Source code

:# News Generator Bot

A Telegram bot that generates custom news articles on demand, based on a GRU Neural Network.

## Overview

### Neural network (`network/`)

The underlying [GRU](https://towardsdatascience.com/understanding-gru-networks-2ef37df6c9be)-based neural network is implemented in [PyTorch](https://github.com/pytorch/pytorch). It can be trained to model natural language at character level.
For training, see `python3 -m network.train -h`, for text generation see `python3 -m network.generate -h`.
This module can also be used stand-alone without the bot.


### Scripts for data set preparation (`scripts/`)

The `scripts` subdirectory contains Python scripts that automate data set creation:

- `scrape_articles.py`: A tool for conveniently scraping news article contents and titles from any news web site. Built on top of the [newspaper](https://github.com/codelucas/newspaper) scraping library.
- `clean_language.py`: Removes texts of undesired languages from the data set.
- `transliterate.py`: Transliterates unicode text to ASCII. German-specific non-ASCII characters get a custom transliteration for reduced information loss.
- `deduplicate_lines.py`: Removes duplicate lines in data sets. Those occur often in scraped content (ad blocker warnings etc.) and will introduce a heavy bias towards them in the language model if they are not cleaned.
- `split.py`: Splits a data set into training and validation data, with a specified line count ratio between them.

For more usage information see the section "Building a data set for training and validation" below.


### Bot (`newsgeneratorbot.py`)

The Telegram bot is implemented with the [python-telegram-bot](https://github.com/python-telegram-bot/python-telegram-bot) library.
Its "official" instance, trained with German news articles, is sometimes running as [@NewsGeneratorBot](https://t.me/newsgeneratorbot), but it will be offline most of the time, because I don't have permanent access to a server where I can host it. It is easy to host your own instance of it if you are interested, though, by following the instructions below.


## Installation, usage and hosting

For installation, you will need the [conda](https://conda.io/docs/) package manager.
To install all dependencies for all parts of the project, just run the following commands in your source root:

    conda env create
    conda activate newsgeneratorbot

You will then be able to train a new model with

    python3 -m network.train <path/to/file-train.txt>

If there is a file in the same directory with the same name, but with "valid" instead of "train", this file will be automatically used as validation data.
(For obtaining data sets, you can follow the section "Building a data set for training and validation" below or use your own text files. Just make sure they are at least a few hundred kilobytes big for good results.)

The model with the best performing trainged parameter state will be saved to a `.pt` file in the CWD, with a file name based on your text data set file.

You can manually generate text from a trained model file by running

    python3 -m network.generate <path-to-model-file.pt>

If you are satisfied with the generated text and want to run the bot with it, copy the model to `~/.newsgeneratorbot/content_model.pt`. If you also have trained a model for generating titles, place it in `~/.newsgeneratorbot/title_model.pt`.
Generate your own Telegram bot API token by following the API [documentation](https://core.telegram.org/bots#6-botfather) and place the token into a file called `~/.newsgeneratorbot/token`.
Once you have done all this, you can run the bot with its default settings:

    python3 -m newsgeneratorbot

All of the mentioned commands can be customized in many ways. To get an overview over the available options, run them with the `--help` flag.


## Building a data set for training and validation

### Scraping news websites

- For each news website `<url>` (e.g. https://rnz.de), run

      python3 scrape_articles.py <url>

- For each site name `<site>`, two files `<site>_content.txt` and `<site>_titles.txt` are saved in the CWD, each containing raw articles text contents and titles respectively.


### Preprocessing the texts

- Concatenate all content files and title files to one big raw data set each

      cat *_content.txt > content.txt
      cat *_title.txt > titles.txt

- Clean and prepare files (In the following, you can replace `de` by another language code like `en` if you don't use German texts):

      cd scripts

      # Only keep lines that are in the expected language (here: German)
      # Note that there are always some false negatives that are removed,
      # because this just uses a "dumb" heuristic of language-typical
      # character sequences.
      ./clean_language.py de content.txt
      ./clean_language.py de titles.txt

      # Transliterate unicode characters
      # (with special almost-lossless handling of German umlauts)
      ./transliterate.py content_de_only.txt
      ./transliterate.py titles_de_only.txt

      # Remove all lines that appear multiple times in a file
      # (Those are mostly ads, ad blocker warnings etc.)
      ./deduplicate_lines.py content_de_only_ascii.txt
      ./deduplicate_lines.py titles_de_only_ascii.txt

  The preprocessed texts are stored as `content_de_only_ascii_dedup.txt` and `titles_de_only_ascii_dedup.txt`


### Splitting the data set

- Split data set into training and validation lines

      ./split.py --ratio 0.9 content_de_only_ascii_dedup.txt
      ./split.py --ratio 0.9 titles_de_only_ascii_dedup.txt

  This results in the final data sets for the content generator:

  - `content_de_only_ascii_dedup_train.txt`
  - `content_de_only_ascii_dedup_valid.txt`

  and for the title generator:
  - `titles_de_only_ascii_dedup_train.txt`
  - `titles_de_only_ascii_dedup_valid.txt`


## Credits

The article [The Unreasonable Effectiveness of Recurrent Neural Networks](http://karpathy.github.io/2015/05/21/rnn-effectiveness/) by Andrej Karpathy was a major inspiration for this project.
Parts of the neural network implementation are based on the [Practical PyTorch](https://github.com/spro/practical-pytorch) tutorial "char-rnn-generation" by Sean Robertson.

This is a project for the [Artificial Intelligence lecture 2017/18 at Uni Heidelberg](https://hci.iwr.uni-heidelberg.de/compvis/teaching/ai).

------------------------------------------------------------

The first line of the records and every line down to the line with "## Installation, usage and hosting" must be quoted exactly; leave out all else.

### [ANSWER FOR THIS EXERCISE]
Source code

:# News Generator Bot

A Telegram bot that generates custom news articles on demand, based on a GRU Neural Network.

## Overview

### Neural network (`network/`)

The underlying [GRU](https://towardsdatascience.com/understanding-gru-networks-2ef37df6c9be)-based neural network is implemented in [PyTorch](https://github.com/pytorch/pytorch). It can be trained to model natural language at character level.
For training, see `python3 -m network.train -h`, for text generation see `python3 -m network.generate -h`.
This module can also be used stand-alone without the bot.


### Scripts for data set preparation (`scripts/`)

The `scripts` subdirectory contains Python scripts that automate data set creation:

- `scrape_articles.py`: A tool for conveniently scraping news article contents and titles from any news web site. Built on top of the [newspaper](https://github.com/codelucas/newspaper) scraping library.
- `clean_language.py`: Removes texts of undesired languages from the data set.
- `transliterate.py`: Transliterates unicode text to ASCII. German-specific non-ASCII characters get a custom transliteration for reduced information loss.
- `deduplicate_lines.py`: Removes duplicate lines in data sets. Those occur often in scraped content (ad blocker warnings etc.) and will introduce a heavy bias towards them in the language model if they are not cleaned.
- `split.py`: Splits a data set into training and validation data, with a specified line count ratio between them.

For more usage information see the section "Building a data set for training and validation" below.


### Bot (`newsgeneratorbot.py`)

The Telegram bot is implemented with the [python-telegram-bot](https://github.com/python-telegram-bot/python-telegram-bot) library.
Its "official" instance, trained with German news articles, is sometimes running as [@NewsGeneratorBot](https://t.me/newsgeneratorbot), but it will be offline most of the time, because I don't have permanent access to a server where I can host it. It is easy to host your own instance of it if you are interested, though, by following the instructions below.


## Installation, usage and hosting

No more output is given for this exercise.